About this exercise: Whenever a line in the data holds the string "Earth", pull that line out.

Top of Records supplied

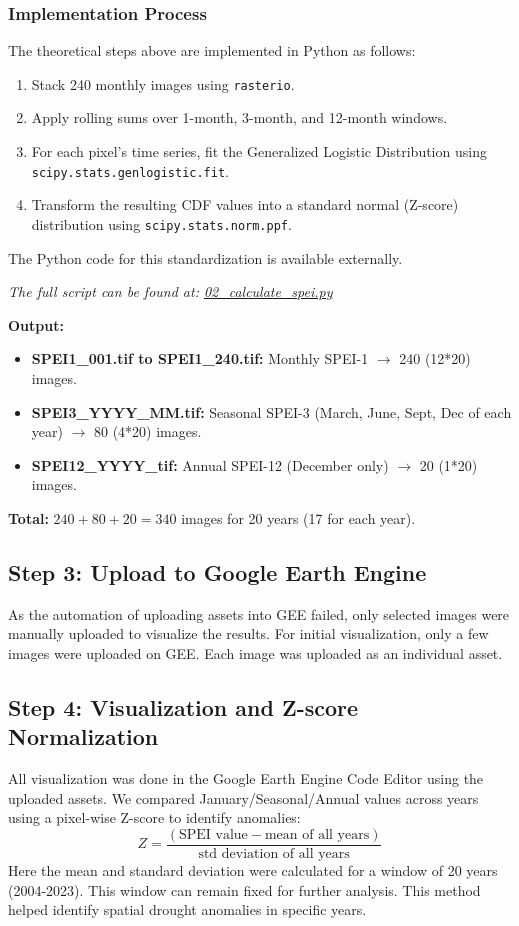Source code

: \documentclass[12pt, a4paper]{article}
\begin{document}
\subsubsection{Implementation Process}
The theoretical steps above are implemented in Python as follows:
\begin{enumerate}
    \item Stack 240 monthly images using \texttt{rasterio}.
    \item Apply rolling sums over 1-month, 3-month, and 12-month windows.
    \item For each pixel's time series, fit the Generalized Logistic Distribution using \texttt{scipy.stats.genlogistic.fit}.
    \item Transform the resulting CDF values into a standard normal (Z-score) distribution using \texttt{scipy.stats.norm.ppf}.
\end{enumerate}

The Python code for this standardization is available externally.
\begin{center}
    \textit{The full script can be found at: \href{https://github.com/Actuallyanonymous/spei-drought-analysis-pipeline/blob/main/scripts/02_calculate_spei.py}{02\_calculate\_spei.py}}
\end{center}


\textbf{Output:}
\begin{itemize}
    \item \textbf{SPEI1\_001.tif to SPEI1\_240.tif:} Monthly SPEI-1 $\rightarrow$ 240 (12*20) images.
    \item \textbf{SPEI3\_YYYY\_MM.tif:} Seasonal SPEI-3 (March, June, Sept, Dec of each year) $\rightarrow$ 80 (4*20) images.
    \item \textbf{SPEI12\_YYYY\_tif:} Annual SPEI-12 (December only) $\rightarrow$ 20 (1*20) images.
\end{itemize}
\textbf{Total:} $240 + 80 + 20 = 340$ images for 20 years (17 for each year).

\subsection{Step 3: Upload to Google Earth Engine}
As the automation of uploading assets into GEE failed, only selected images were manually uploaded to visualize the results. For initial visualization, only a few images were uploaded on GEE. Each image was uploaded as an individual asset.

\subsection{Step 4: Visualization and Z-score Normalization}
All visualization was done in the Google Earth Engine Code Editor using the uploaded assets. We compared January/Seasonal/Annual values across years using a pixel-wise Z-score to identify anomalies:
\[ Z = \frac{(\text{SPEI value} - \text{mean of all years})}{\text{std deviation of all years}} \]
Here the mean and standard deviation were calculated for a window of 20 years (2004-2023). This window can remain fixed for further analysis. This method helped identify spatial drought anomalies in specific years.
\end{document}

Bottom of Records supplied

Solution to this task:
\subsection{Step 3: Upload to Google Earth Engine}
All visualization was done in the Google Earth Engine Code Editor using the uploaded assets. We compared January/Seasonal/Annual values across years using a pixel-wise Z-score to identify anomalies:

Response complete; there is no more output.